• **How to complete this task**: Among the entries, find each line that includes the string "subsection" and list it.

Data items

════════════════

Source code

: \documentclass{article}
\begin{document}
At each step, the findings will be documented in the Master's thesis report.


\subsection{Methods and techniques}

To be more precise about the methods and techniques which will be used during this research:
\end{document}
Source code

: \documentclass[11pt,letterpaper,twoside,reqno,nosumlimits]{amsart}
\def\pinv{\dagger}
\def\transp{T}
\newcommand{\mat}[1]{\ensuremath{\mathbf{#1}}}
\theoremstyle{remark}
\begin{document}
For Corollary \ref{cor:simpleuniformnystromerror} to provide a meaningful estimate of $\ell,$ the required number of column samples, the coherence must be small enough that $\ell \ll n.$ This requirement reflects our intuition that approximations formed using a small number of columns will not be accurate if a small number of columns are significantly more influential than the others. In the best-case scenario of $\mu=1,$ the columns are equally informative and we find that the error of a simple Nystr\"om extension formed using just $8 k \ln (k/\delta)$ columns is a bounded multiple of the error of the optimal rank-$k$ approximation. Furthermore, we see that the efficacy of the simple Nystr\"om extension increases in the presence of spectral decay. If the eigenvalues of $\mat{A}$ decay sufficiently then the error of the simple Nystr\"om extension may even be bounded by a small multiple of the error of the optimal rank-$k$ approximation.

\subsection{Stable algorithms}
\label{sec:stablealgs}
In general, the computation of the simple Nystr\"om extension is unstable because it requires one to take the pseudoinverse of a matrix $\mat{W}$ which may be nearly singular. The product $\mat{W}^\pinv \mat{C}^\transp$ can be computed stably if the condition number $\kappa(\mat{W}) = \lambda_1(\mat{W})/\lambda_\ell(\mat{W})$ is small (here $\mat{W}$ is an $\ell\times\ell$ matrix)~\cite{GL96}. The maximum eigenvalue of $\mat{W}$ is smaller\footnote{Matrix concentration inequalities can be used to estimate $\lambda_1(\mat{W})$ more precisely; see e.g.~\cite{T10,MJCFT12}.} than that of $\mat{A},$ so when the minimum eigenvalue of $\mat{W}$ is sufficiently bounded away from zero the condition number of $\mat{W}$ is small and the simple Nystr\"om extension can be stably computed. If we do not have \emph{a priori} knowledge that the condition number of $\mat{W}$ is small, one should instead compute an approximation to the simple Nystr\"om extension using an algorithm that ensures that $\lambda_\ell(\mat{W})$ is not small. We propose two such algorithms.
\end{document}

════════════════

• **Written response**:
\subsection{Methods and techniques}
\subsection{Stable algorithms}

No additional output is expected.